* [Work task]:
Repeat the lines from the line with "the categorical variable." to the line with "- Gradient Boost" in the listing below, keeping both end lines and adding nothing.

* [Provided entries]:
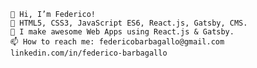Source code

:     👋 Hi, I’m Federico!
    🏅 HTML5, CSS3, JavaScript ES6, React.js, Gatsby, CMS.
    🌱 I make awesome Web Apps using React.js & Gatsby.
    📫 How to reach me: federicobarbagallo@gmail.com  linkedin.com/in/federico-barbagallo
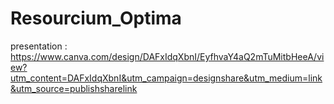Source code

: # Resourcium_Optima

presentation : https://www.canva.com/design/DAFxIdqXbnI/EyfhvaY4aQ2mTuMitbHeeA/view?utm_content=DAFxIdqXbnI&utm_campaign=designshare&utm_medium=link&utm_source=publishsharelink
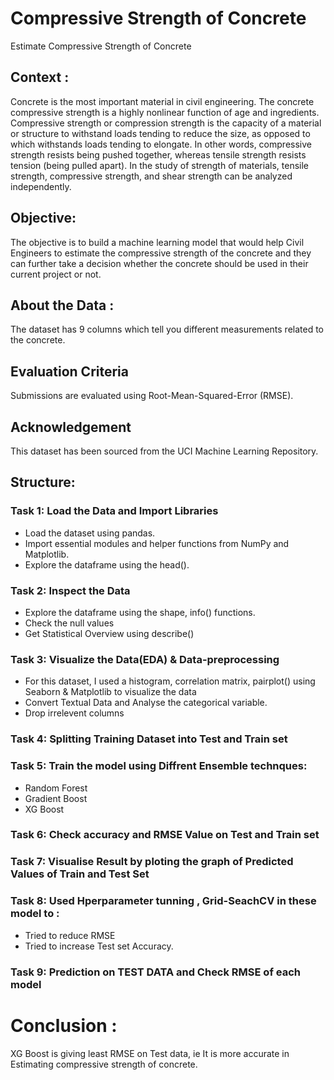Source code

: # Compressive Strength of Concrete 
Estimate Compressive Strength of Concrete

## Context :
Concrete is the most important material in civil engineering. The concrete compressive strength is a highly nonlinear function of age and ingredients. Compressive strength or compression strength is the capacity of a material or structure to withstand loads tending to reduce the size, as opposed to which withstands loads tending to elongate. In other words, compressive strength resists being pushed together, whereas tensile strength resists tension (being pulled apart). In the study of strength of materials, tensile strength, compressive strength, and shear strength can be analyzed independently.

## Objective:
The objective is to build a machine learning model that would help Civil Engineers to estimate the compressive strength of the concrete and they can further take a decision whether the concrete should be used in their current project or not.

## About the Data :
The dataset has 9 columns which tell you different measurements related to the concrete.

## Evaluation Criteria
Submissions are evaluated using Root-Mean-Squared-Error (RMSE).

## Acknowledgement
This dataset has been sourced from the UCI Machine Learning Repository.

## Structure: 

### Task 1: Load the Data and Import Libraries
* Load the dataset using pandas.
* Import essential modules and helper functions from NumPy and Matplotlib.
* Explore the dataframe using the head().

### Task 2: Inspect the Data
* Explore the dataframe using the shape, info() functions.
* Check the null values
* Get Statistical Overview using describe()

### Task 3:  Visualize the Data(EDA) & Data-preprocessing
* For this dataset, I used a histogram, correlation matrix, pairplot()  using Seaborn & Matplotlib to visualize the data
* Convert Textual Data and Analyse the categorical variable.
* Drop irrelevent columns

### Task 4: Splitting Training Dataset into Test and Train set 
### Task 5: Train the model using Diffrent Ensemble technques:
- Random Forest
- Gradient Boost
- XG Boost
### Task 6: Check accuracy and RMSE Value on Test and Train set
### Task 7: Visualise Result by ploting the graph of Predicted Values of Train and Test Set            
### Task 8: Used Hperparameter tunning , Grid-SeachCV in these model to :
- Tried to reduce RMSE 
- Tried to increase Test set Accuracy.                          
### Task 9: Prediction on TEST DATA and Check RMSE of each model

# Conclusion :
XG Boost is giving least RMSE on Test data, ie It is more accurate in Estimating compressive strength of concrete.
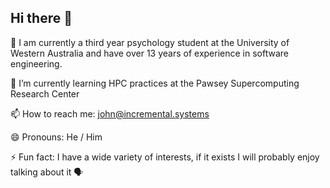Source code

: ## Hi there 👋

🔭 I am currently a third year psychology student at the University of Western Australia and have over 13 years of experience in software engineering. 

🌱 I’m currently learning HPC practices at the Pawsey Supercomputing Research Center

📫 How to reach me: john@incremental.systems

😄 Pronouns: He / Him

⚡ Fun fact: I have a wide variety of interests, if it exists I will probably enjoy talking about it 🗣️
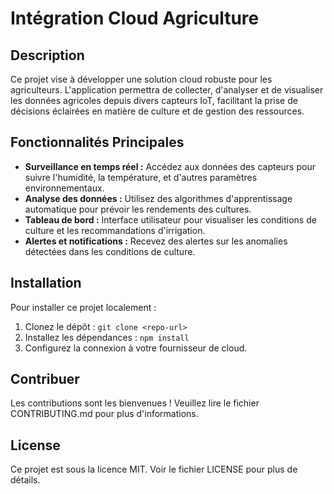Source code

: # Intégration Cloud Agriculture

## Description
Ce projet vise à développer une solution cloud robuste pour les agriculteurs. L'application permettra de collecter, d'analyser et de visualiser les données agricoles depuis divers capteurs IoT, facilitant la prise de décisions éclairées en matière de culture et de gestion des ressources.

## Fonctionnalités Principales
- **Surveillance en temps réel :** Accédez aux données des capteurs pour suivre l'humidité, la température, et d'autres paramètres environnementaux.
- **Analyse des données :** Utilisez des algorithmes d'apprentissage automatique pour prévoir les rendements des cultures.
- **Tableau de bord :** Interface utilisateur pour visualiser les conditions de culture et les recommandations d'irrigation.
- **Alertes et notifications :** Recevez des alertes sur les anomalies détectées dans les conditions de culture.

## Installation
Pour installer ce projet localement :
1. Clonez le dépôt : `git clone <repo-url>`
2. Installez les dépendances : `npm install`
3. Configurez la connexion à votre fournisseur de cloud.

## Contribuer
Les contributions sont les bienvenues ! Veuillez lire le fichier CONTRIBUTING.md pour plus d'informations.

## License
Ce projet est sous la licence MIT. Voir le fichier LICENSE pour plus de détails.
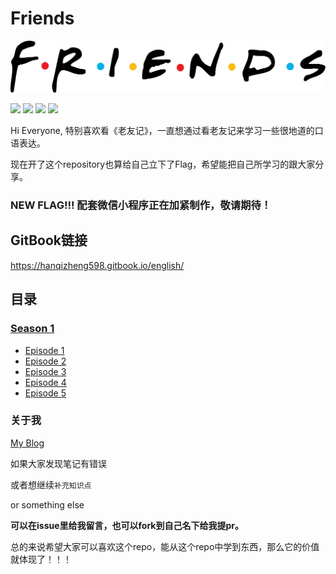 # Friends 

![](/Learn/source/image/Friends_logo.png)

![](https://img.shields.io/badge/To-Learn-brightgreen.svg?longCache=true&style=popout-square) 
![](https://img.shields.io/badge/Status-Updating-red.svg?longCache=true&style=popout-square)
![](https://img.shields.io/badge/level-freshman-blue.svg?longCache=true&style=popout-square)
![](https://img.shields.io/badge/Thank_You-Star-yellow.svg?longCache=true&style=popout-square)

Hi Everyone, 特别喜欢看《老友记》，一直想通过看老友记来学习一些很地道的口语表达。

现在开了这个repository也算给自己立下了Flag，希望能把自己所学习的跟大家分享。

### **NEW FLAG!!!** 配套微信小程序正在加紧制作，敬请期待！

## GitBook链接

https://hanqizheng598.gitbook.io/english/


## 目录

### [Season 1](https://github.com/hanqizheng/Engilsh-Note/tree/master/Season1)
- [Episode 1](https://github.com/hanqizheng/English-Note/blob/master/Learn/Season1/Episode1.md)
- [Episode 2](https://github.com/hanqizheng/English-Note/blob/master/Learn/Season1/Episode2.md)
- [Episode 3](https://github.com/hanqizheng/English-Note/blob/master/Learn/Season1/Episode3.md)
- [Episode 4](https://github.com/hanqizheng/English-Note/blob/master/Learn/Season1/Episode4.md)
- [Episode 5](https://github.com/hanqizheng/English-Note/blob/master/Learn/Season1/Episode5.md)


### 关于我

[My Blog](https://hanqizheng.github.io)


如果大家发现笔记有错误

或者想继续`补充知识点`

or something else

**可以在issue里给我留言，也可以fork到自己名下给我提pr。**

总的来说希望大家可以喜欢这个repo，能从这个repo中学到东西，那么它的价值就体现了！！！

* [Solution for this task]:
* Convert Textual Data and Analyse the categorical variable.
* Drop irrelevent columns

### Task 4: Splitting Training Dataset into Test and Train set 
### Task 5: Train the model using Diffrent Ensemble technques:
- Random Forest
- Gradient Boost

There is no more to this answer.